**Task requirements**: Please copy out the lines in the entries that contain "const".

**Dataset records**:
= = = = = = =

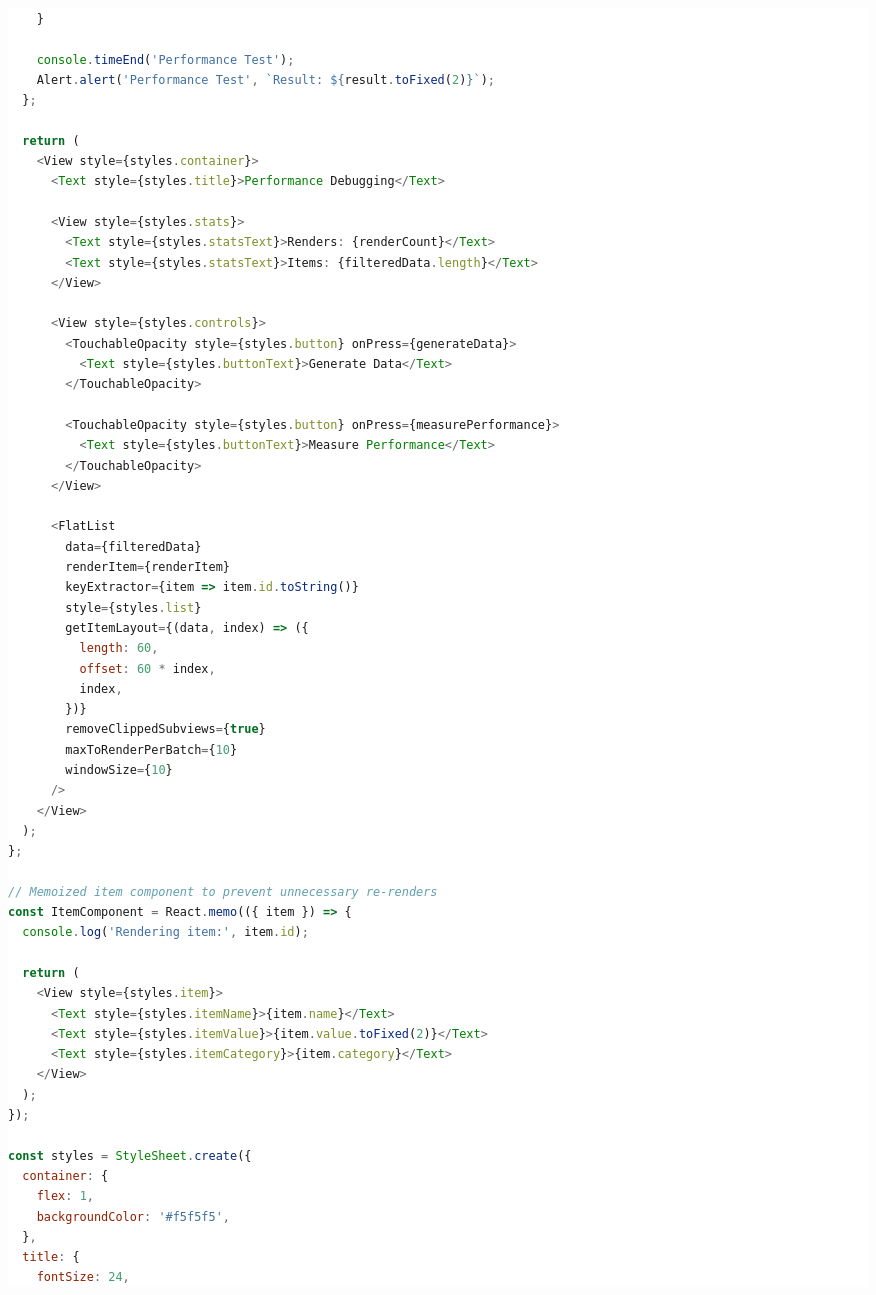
 ```javascript
    }
    
    console.timeEnd('Performance Test');
    Alert.alert('Performance Test', `Result: ${result.toFixed(2)}`);
  };

  return (
    <View style={styles.container}>
      <Text style={styles.title}>Performance Debugging</Text>
      
      <View style={styles.stats}>
        <Text style={styles.statsText}>Renders: {renderCount}</Text>
        <Text style={styles.statsText}>Items: {filteredData.length}</Text>
      </View>

      <View style={styles.controls}>
        <TouchableOpacity style={styles.button} onPress={generateData}>
          <Text style={styles.buttonText}>Generate Data</Text>
        </TouchableOpacity>
        
        <TouchableOpacity style={styles.button} onPress={measurePerformance}>
          <Text style={styles.buttonText}>Measure Performance</Text>
        </TouchableOpacity>
      </View>

      <FlatList
        data={filteredData}
        renderItem={renderItem}
        keyExtractor={item => item.id.toString()}
        style={styles.list}
        getItemLayout={(data, index) => ({
          length: 60,
          offset: 60 * index,
          index,
        })}
        removeClippedSubviews={true}
        maxToRenderPerBatch={10}
        windowSize={10}
      />
    </View>
  );
};

// Memoized item component to prevent unnecessary re-renders
const ItemComponent = React.memo(({ item }) => {
  console.log('Rendering item:', item.id);
  
  return (
    <View style={styles.item}>
      <Text style={styles.itemName}>{item.name}</Text>
      <Text style={styles.itemValue}>{item.value.toFixed(2)}</Text>
      <Text style={styles.itemCategory}>{item.category}</Text>
    </View>
  );
});

const styles = StyleSheet.create({
  container: {
    flex: 1,
    backgroundColor: '#f5f5f5',
  },
  title: {
    fontSize: 24,
```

= = = = = = =

**Solution to the problem**:
const ItemComponent = React.memo(({ item }) => {
const styles = StyleSheet.create({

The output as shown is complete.